#### [Rendered images with source text]
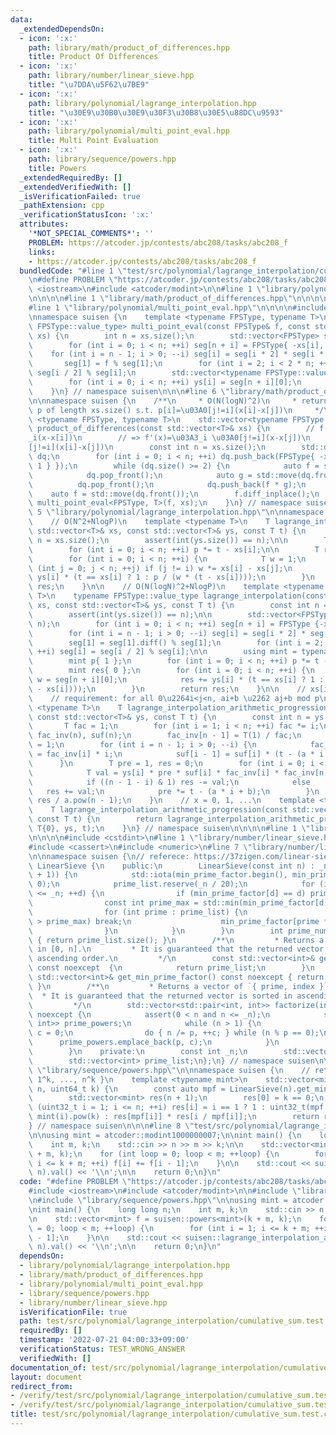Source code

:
 ```yaml
---
data:
  _extendedDependsOn:
  - icon: ':x:'
    path: library/math/product_of_differences.hpp
    title: Product Of Differences
  - icon: ':x:'
    path: library/number/linear_sieve.hpp
    title: "\u7DDA\u5F62\u7BE9"
  - icon: ':x:'
    path: library/polynomial/lagrange_interpolation.hpp
    title: "\u30E9\u30B0\u30E9\u30F3\u30B8\u30E5\u88DC\u9593"
  - icon: ':x:'
    path: library/polynomial/multi_point_eval.hpp
    title: Multi Point Evaluation
  - icon: ':x:'
    path: library/sequence/powers.hpp
    title: Powers
  _extendedRequiredBy: []
  _extendedVerifiedWith: []
  _isVerificationFailed: true
  _pathExtension: cpp
  _verificationStatusIcon: ':x:'
  attributes:
    '*NOT_SPECIAL_COMMENTS*': ''
    PROBLEM: https://atcoder.jp/contests/abc208/tasks/abc208_f
    links:
    - https://atcoder.jp/contests/abc208/tasks/abc208_f
  bundledCode: "#line 1 \"test/src/polynomial/lagrange_interpolation/cumulative_sum.test.cpp\"\
    \n#define PROBLEM \"https://atcoder.jp/contests/abc208/tasks/abc208_f\"\n\n#include\
    \ <iostream>\n#include <atcoder/modint>\n\n#line 1 \"library/polynomial/lagrange_interpolation.hpp\"\
    \n\n\n\n#line 1 \"library/math/product_of_differences.hpp\"\n\n\n\n#include <deque>\n\
    #line 1 \"library/polynomial/multi_point_eval.hpp\"\n\n\n\n#include <vector>\n\
    \nnamespace suisen {\n    template <typename FPSType, typename T>\n    std::vector<typename\
    \ FPSType::value_type> multi_point_eval(const FPSType& f, const std::vector<T>&\
    \ xs) {\n        int n = xs.size();\n        std::vector<FPSType> seg(2 * n);\n\
    \        for (int i = 0; i < n; ++i) seg[n + i] = FPSType{ -xs[i], 1 };\n    \
    \    for (int i = n - 1; i > 0; --i) seg[i] = seg[i * 2] * seg[i * 2 + 1];\n \
    \       seg[1] = f % seg[1];\n        for (int i = 2; i < 2 * n; ++i) seg[i] =\
    \ seg[i / 2] % seg[i];\n        std::vector<typename FPSType::value_type> ys(n);\n\
    \        for (int i = 0; i < n; ++i) ys[i] = seg[n + i][0];\n        return ys;\n\
    \    }\n} // namespace suisen\n\n\n#line 6 \"library/math/product_of_differences.hpp\"\
    \n\nnamespace suisen {\n    /**\n     * O(N(logN)^2)\n     * return the vector\
    \ p of length xs.size() s.t. p[i]=\u03A0[j!=i](x[i]-x[j])\n     */\n    template\
    \ <typename FPSType, typename T>\n    std::vector<typename FPSType::value_type>\
    \ product_of_differences(const std::vector<T>& xs) {\n        // f(x):=\u03A0\
    _i(x-x[i])\n        // => f'(x)=\u03A3_i \u03A0[j!=i](x-x[j])\n        // => f'(x[i])=\u03A0\
    [j!=i](x[i]-x[j])\n        const int n = xs.size();\n        std::deque<FPSType>\
    \ dq;\n        for (int i = 0; i < n; ++i) dq.push_back(FPSType{ -xs[i], mint{\
    \ 1 } });\n        while (dq.size() >= 2) {\n            auto f = std::move(dq.front());\n\
    \            dq.pop_front();\n            auto g = std::move(dq.front());\n  \
    \          dq.pop_front();\n            dq.push_back(f * g);\n        }\n    \
    \    auto f = std::move(dq.front());\n        f.diff_inplace();\n        return\
    \ multi_point_eval<FPSType, T>(f, xs);\n    }\n} // namespace suisen\n\n\n\n#line\
    \ 5 \"library/polynomial/lagrange_interpolation.hpp\"\n\nnamespace suisen {\n\
    \    // O(N^2+NlogP)\n    template <typename T>\n    T lagrange_interpolation_naive(const\
    \ std::vector<T>& xs, const std::vector<T>& ys, const T t) {\n        const int\
    \ n = xs.size();\n        assert(int(ys.size()) == n);\n\n        T p{ 1 };\n\
    \        for (int i = 0; i < n; ++i) p *= t - xs[i];\n\n        T res{ 0 };\n\
    \        for (int i = 0; i < n; ++i) {\n            T w = 1;\n            for\
    \ (int j = 0; j < n; ++j) if (j != i) w *= xs[i] - xs[j];\n            res +=\
    \ ys[i] * (t == xs[i] ? 1 : p / (w * (t - xs[i])));\n        }\n        return\
    \ res;\n    }\n\n    // O(N(logN)^2+NlogP)\n    template <typename FPSType, typename\
    \ T>\n    typename FPSType::value_type lagrange_interpolation(const std::vector<T>&\
    \ xs, const std::vector<T>& ys, const T t) {\n        const int n = xs.size();\n\
    \        assert(int(ys.size()) == n);\n\n        std::vector<FPSType> seg(2 *\
    \ n);\n        for (int i = 0; i < n; ++i) seg[n + i] = FPSType {-xs[i], 1};\n\
    \        for (int i = n - 1; i > 0; --i) seg[i] = seg[i * 2] * seg[i * 2 + 1];\n\
    \        seg[1] = seg[1].diff() % seg[1];\n        for (int i = 2; i < 2 * n;\
    \ ++i) seg[i] = seg[i / 2] % seg[i];\n\n        using mint = typename FPSType::value_type;\n\
    \        mint p{ 1 };\n        for (int i = 0; i < n; ++i) p *= t - xs[i];\n\n\
    \        mint res{ 0 };\n        for (int i = 0; i < n; ++i) {\n            mint\
    \ w = seg[n + i][0];\n            res += ys[i] * (t == xs[i] ? 1 : p / (w * (t\
    \ - xs[i])));\n        }\n        return res;\n    }\n\n    // xs[i] = ai + b\n\
    \    // requirement: for all 0\u2264i<j<n, ai+b \u2262 aj+b mod p\n    template\
    \ <typename T>\n    T lagrange_interpolation_arithmetic_progression(T a, T b,\
    \ const std::vector<T>& ys, const T t) {\n        const int n = ys.size();\n \
    \       T fac = 1;\n        for (int i = 1; i < n; ++i) fac *= i;\n        std::vector<T>\
    \ fac_inv(n), suf(n);\n        fac_inv[n - 1] = T(1) / fac;\n        suf[n - 1]\
    \ = 1;\n        for (int i = n - 1; i > 0; --i) {\n            fac_inv[i - 1]\
    \ = fac_inv[i] * i;\n            suf[i - 1] = suf[i] * (t - (a * i + b));\n  \
    \      }\n        T pre = 1, res = 0;\n        for (int i = 0; i < n; ++i) {\n\
    \            T val = ys[i] * pre * suf[i] * fac_inv[i] * fac_inv[n - i - 1];\n\
    \            if ((n - 1 - i) & 1) res -= val;\n            else              \
    \   res += val;\n            pre *= t - (a * i + b);\n        }\n        return\
    \ res / a.pow(n - 1);\n    }\n    // x = 0, 1, ...\n    template <typename T>\n\
    \    T lagrange_interpolation_arithmetic_progression(const std::vector<T>& ys,\
    \ const T t) {\n        return lagrange_interpolation_arithmetic_progression(T{1},\
    \ T{0}, ys, t);\n    }\n} // namespace suisen\n\n\n\n#line 1 \"library/sequence/powers.hpp\"\
    \n\n\n\n#include <cstdint>\n#line 1 \"library/number/linear_sieve.hpp\"\n\n\n\n\
    #include <cassert>\n#include <numeric>\n#line 7 \"library/number/linear_sieve.hpp\"\
    \n\nnamespace suisen {\n// referece: https://37zigen.com/linear-sieve/\nclass\
    \ LinearSieve {\n    public:\n        LinearSieve(const int n) : _n(n), min_prime_factor(std::vector<int>(n\
    \ + 1)) {\n            std::iota(min_prime_factor.begin(), min_prime_factor.end(),\
    \ 0);\n            prime_list.reserve(_n / 20);\n            for (int d = 2; d\
    \ <= _n; ++d) {\n                if (min_prime_factor[d] == d) prime_list.push_back(d);\n\
    \                const int prime_max = std::min(min_prime_factor[d], _n / d);\n\
    \                for (int prime : prime_list) {\n                    if (prime\
    \ > prime_max) break;\n                    min_prime_factor[prime * d] = prime;\n\
    \                }\n            }\n        }\n        int prime_num() const noexcept\
    \ { return prime_list.size(); }\n        /**\n         * Returns a vector of primes\
    \ in [0, n].\n         * It is guaranteed that the returned vector is sorted in\
    \ ascending order.\n         */\n        const std::vector<int>& get_prime_list()\
    \ const noexcept  {\n            return prime_list;\n        }\n        const\
    \ std::vector<int>& get_min_prime_factor() const noexcept { return min_prime_factor;\
    \ }\n        /**\n         * Returns a vector of `{ prime, index }`.\n       \
    \  * It is guaranteed that the returned vector is sorted in ascending order.\n\
    \         */\n        std::vector<std::pair<int, int>> factorize(int n) const\
    \ noexcept {\n            assert(0 < n and n <= _n);\n            std::vector<std::pair<int,\
    \ int>> prime_powers;\n            while (n > 1) {\n                int p = min_prime_factor[n],\
    \ c = 0;\n                do { n /= p, ++c; } while (n % p == 0);\n          \
    \      prime_powers.emplace_back(p, c);\n            }\n            return prime_powers;\n\
    \        }\n    private:\n        const int _n;\n        std::vector<int> min_prime_factor;\n\
    \        std::vector<int> prime_list;\n};\n} // namespace suisen\n\n\n#line 6\
    \ \"library/sequence/powers.hpp\"\n\nnamespace suisen {\n    // returns { 0^k,\
    \ 1^k, ..., n^k }\n    template <typename mint>\n    std::vector<mint> powers(uint32_t\
    \ n, uint64_t k) {\n        const auto mpf = LinearSieve(n).get_min_prime_factor();\n\
    \        std::vector<mint> res(n + 1);\n        res[0] = k == 0;\n        for\
    \ (uint32_t i = 1; i <= n; ++i) res[i] = i == 1 ? 1 : uint32_t(mpf[i]) == i ?\
    \ mint(i).pow(k) : res[mpf[i]] * res[i / mpf[i]];\n        return res;\n    }\n\
    } // namespace suisen\n\n\n#line 8 \"test/src/polynomial/lagrange_interpolation/cumulative_sum.test.cpp\"\
    \n\nusing mint = atcoder::modint1000000007;\n\nint main() {\n    long long n;\n\
    \    int m, k;\n    std::cin >> n >> m >> k;\n\n    std::vector<mint> f = suisen::powers<mint>(k\
    \ + m, k);\n    for (int loop = 0; loop < m; ++loop) {\n        for (int i = 1;\
    \ i <= k + m; ++i) f[i] += f[i - 1];\n    }\n\n    std::cout << suisen::lagrange_interpolation_arithmetic_progression<mint>(f,\
    \ n).val() << '\\n';\n\n    return 0;\n}\n"
  code: "#define PROBLEM \"https://atcoder.jp/contests/abc208/tasks/abc208_f\"\n\n\
    #include <iostream>\n#include <atcoder/modint>\n\n#include \"library/polynomial/lagrange_interpolation.hpp\"\
    \n#include \"library/sequence/powers.hpp\"\n\nusing mint = atcoder::modint1000000007;\n\
    \nint main() {\n    long long n;\n    int m, k;\n    std::cin >> n >> m >> k;\n\
    \n    std::vector<mint> f = suisen::powers<mint>(k + m, k);\n    for (int loop\
    \ = 0; loop < m; ++loop) {\n        for (int i = 1; i <= k + m; ++i) f[i] += f[i\
    \ - 1];\n    }\n\n    std::cout << suisen::lagrange_interpolation_arithmetic_progression<mint>(f,\
    \ n).val() << '\\n';\n\n    return 0;\n}\n"
  dependsOn:
  - library/polynomial/lagrange_interpolation.hpp
  - library/math/product_of_differences.hpp
  - library/polynomial/multi_point_eval.hpp
  - library/sequence/powers.hpp
  - library/number/linear_sieve.hpp
  isVerificationFile: true
  path: test/src/polynomial/lagrange_interpolation/cumulative_sum.test.cpp
  requiredBy: []
  timestamp: '2022-07-21 04:00:33+09:00'
  verificationStatus: TEST_WRONG_ANSWER
  verifiedWith: []
documentation_of: test/src/polynomial/lagrange_interpolation/cumulative_sum.test.cpp
layout: document
redirect_from:
- /verify/test/src/polynomial/lagrange_interpolation/cumulative_sum.test.cpp
- /verify/test/src/polynomial/lagrange_interpolation/cumulative_sum.test.cpp.html
title: test/src/polynomial/lagrange_interpolation/cumulative_sum.test.cpp
---
```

#### [WHAT THIS TASK INVOLVES]
For every line above that has "define" in it, copy the line.

#### [PROBLEM SOLUTION]
    \n#define PROBLEM \"https://atcoder.jp/contests/abc208/tasks/abc208_f\"\n\n#include\
  code: "#define PROBLEM \"https://atcoder.jp/contests/abc208/tasks/abc208_f\"\n\n\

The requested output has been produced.